▶ _Exercise_: Set down, please, without alteration, the lines of the entries below from the first through the one containing "### 4.3 Documentation".

Extracted data START

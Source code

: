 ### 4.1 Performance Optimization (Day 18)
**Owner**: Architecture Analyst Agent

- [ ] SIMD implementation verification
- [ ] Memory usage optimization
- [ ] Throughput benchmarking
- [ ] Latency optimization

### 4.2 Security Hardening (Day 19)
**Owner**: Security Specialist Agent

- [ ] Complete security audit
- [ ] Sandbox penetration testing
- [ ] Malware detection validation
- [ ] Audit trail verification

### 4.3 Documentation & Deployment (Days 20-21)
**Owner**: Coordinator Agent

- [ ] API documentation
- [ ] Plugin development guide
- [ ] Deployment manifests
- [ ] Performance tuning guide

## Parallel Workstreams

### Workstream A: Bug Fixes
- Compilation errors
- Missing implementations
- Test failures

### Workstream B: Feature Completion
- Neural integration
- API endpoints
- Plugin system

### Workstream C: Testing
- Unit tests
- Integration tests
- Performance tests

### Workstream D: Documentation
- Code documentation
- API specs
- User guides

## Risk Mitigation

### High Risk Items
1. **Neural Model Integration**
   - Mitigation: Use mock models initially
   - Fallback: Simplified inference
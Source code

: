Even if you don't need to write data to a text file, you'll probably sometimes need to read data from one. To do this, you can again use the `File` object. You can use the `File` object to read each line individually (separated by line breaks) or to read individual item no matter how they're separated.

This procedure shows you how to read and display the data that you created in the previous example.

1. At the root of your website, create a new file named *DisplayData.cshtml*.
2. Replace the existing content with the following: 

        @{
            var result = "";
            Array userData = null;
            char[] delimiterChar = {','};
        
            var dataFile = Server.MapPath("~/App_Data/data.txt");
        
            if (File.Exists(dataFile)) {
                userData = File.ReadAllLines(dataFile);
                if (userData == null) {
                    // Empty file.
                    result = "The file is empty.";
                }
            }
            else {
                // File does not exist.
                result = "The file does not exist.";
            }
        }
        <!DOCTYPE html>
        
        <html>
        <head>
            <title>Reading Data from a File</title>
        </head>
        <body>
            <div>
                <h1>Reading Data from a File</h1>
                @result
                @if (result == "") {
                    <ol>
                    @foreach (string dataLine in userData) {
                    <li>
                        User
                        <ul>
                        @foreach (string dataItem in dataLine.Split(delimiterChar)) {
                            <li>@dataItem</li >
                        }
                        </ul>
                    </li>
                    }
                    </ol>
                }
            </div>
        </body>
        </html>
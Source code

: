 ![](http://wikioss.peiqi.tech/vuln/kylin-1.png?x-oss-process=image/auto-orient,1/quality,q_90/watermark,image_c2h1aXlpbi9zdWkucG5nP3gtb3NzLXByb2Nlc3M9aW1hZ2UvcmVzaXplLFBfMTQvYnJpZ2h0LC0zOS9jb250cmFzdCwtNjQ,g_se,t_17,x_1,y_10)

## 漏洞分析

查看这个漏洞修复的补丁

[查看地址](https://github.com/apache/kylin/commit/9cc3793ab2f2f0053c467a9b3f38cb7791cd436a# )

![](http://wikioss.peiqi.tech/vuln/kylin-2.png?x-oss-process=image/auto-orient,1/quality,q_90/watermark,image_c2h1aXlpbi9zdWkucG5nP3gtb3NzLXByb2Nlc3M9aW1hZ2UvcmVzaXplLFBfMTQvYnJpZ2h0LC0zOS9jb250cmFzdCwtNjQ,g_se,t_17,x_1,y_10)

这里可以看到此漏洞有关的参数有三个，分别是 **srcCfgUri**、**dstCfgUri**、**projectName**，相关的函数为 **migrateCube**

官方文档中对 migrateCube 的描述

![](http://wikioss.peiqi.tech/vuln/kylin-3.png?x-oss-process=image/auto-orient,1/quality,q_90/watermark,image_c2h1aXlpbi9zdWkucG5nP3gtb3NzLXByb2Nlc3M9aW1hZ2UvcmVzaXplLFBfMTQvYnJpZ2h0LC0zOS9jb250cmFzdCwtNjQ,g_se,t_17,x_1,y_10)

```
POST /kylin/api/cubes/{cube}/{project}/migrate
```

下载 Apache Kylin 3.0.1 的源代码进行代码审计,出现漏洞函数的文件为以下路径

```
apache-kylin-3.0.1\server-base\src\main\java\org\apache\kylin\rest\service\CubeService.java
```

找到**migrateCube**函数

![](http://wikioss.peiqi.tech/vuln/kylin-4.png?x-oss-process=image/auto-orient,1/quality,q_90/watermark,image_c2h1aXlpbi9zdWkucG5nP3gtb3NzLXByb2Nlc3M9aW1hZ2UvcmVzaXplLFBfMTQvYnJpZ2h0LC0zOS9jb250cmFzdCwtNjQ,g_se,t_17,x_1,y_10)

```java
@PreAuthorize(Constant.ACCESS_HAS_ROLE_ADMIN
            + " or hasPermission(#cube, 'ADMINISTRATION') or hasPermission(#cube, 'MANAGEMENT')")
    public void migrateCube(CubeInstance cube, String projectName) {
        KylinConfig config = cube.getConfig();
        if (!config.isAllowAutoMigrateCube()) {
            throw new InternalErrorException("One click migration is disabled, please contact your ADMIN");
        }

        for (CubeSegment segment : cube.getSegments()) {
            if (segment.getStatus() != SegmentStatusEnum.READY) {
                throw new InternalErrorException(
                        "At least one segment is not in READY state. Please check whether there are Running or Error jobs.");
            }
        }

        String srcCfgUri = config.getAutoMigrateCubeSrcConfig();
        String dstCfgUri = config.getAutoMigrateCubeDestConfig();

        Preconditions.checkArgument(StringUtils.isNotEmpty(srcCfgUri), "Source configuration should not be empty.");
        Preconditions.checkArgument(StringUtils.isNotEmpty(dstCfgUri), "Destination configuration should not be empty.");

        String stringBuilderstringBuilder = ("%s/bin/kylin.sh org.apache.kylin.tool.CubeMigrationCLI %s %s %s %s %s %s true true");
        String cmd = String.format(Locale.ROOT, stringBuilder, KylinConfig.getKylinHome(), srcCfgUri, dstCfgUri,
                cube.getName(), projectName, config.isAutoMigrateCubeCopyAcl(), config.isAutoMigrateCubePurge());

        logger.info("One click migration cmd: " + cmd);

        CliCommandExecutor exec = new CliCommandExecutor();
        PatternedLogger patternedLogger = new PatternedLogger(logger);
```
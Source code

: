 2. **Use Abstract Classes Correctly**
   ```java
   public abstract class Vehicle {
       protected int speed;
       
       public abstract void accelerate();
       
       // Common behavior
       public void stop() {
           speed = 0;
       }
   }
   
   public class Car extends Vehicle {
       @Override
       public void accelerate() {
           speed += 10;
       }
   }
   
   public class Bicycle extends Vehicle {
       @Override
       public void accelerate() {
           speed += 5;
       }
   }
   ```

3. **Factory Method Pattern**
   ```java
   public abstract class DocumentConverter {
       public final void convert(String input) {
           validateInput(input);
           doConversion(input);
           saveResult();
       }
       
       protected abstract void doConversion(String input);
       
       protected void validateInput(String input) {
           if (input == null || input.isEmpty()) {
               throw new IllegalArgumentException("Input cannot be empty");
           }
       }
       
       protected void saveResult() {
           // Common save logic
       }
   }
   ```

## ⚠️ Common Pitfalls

Extracted data END

▶ _Written reply_:
Source code

: ### 4.1 Performance Optimization (Day 18)
**Owner**: Architecture Analyst Agent

- [ ] SIMD implementation verification
- [ ] Memory usage optimization
- [ ] Throughput benchmarking
- [ ] Latency optimization

### 4.2 Security Hardening (Day 19)
**Owner**: Security Specialist Agent

- [ ] Complete security audit
- [ ] Sandbox penetration testing
- [ ] Malware detection validation
- [ ] Audit trail verification

### 4.3 Documentation & Deployment (Days 20-21)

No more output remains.